Technology innovation has been an ongoing theme in Shatzkamer's career. When he joined Cisco in 2000 as an intern, he was the company's first official hire into the new mobile organization. He then became one of the first to be trained, and later to train others, in how to understand, apply, and develop new products in the emerging mobile market.
Over the next four years, Shatzkamer served as a consulting systems engineer, collaborating with customers (including the world's 18 largest mobile operators) to develop a strategy and architecture for next-generation mobile standards and solutions. Cisco subsequently appointed him chief architect for mobile networking, putting him in charge of devising three-year strategies, architectures, and solutions based on customer demands and worldwide industry trends.
In fewer than 10 years, Shatzkamer became the youngest employee in Cisco's history to be named a distinguished engineer. He concentrated on long-term strategy and the evolution of Internet systems architecture. He looked specifically at the intersections of cloud technologies, digital media assets, and mobile networks across the entire value chain/ecosystem. "It was truly an honor to be selected for this role," he says.
Shatzkamer now holds more than 50 patents and says his MBA gave him a good foundation for taking new technologies to market. Yet, he decided to enroll in SDM because the program offers a rigorous education in leadership, innovation, and systems thinking — combined with the opportunity to take courses at MIT's No. 1-ranked School of Engineering and its world-class Sloan School of Management.
While he said his SDM classes have been invaluable, the lessons he learned from fellow SDM students — experienced technical professionals, primarily — have been just as important because he has had an opportunity to gain insights from individuals with deep experience in arenas other than his own.
"I've learned how to apply various perspectives to my work, to look at different industries to solve problems within my own space, and to understand how seemingly unrelated developments and innovations from the past can provide vital clues to solving current and future problems," he says.

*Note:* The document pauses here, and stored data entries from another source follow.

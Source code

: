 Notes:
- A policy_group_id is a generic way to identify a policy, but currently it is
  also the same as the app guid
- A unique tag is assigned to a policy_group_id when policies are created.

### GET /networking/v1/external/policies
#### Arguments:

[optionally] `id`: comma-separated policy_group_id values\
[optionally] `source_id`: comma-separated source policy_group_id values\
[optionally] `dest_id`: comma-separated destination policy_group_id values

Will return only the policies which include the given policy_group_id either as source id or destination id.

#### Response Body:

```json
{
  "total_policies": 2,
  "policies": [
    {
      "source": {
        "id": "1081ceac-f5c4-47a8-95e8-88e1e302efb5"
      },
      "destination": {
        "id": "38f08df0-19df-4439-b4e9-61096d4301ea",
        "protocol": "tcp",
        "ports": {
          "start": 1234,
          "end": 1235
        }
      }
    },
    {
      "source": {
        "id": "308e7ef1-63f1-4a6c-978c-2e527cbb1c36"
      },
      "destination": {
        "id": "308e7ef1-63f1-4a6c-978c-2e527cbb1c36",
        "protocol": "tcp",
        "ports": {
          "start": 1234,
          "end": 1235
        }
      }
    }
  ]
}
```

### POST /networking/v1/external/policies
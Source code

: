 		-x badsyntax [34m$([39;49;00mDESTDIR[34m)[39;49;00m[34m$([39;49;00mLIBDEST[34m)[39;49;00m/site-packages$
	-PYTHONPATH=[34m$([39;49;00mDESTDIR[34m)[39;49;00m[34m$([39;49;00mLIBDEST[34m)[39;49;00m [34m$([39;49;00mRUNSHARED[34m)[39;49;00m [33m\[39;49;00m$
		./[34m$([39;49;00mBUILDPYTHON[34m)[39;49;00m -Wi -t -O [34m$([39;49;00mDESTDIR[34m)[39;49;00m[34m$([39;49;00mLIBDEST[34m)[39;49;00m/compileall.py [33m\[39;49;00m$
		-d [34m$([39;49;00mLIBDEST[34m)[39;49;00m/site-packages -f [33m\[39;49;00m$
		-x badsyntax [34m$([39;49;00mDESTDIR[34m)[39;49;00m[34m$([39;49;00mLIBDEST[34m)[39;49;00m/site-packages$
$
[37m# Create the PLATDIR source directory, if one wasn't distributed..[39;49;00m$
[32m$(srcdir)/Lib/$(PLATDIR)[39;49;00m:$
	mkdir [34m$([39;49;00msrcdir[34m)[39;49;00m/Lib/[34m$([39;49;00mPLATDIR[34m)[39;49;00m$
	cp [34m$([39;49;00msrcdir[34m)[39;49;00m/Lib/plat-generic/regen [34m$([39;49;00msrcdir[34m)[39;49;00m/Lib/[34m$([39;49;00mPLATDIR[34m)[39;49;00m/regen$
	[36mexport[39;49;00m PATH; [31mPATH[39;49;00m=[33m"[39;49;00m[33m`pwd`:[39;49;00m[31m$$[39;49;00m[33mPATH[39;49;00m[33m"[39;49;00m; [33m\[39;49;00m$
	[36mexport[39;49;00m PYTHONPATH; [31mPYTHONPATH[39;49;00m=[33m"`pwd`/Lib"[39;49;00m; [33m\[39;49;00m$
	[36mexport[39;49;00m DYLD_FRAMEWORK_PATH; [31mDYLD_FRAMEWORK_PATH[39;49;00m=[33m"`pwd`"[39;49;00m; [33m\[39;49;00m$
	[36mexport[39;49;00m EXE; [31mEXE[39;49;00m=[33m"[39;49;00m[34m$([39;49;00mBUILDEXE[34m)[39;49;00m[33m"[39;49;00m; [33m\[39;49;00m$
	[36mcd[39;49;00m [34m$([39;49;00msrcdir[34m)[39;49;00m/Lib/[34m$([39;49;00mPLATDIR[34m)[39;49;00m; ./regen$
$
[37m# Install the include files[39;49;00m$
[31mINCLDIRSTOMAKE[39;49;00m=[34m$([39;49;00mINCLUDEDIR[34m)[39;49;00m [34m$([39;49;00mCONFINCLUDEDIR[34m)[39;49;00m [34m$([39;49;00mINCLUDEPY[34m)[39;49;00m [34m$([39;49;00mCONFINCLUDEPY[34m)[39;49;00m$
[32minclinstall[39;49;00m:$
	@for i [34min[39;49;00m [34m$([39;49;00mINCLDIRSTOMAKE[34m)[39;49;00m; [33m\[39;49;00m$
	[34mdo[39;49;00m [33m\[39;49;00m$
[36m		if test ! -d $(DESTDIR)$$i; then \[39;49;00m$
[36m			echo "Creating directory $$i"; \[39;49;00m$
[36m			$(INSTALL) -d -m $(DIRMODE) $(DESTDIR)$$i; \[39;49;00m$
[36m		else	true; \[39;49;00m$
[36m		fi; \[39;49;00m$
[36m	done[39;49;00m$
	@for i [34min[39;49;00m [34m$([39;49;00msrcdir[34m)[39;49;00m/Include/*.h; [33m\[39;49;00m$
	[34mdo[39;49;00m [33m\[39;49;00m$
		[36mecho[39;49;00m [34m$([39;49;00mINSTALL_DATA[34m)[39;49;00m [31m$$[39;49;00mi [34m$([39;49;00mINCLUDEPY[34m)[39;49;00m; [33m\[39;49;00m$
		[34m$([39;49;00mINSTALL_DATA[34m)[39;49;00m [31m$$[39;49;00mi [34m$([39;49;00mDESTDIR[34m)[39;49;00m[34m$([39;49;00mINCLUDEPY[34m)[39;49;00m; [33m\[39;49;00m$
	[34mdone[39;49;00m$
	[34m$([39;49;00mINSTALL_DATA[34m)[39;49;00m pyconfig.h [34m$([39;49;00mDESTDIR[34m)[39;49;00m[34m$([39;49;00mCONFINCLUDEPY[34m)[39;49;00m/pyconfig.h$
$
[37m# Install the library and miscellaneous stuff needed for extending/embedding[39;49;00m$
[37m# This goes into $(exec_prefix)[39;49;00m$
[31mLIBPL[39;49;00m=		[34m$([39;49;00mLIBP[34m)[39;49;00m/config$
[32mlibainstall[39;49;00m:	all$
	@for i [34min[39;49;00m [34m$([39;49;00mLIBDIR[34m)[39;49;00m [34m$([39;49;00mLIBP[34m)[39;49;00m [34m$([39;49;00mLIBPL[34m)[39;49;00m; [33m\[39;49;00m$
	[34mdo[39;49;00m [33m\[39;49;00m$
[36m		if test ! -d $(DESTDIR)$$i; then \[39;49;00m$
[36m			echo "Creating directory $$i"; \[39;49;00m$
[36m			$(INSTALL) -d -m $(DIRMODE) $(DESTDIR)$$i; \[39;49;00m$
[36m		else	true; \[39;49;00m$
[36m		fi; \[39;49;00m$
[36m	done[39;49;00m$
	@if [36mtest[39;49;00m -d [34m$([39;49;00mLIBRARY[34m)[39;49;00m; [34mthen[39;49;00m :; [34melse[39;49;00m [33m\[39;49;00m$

As Brocade's CTO of mobile networking, Shatzkamer will devote time to considering the mobile Internet as a system, as well as a system of systems, and will explore the implications of networking on mobility and the "Internet of Things." He will think about what can be done with today's technology as well as how it can evolve. He will also lead teams of innovators who will work to make this evolution happen.
In short, Shatzkamer plans to put MIT's motto, "mens et manus" (mind and hand), into practice. "MIT is about the practical side of innovation," he explains. "The theory, tool set, and lessons learned at SDM will help me lead others to successfully transform their ideas into products at the cutting edge of technology."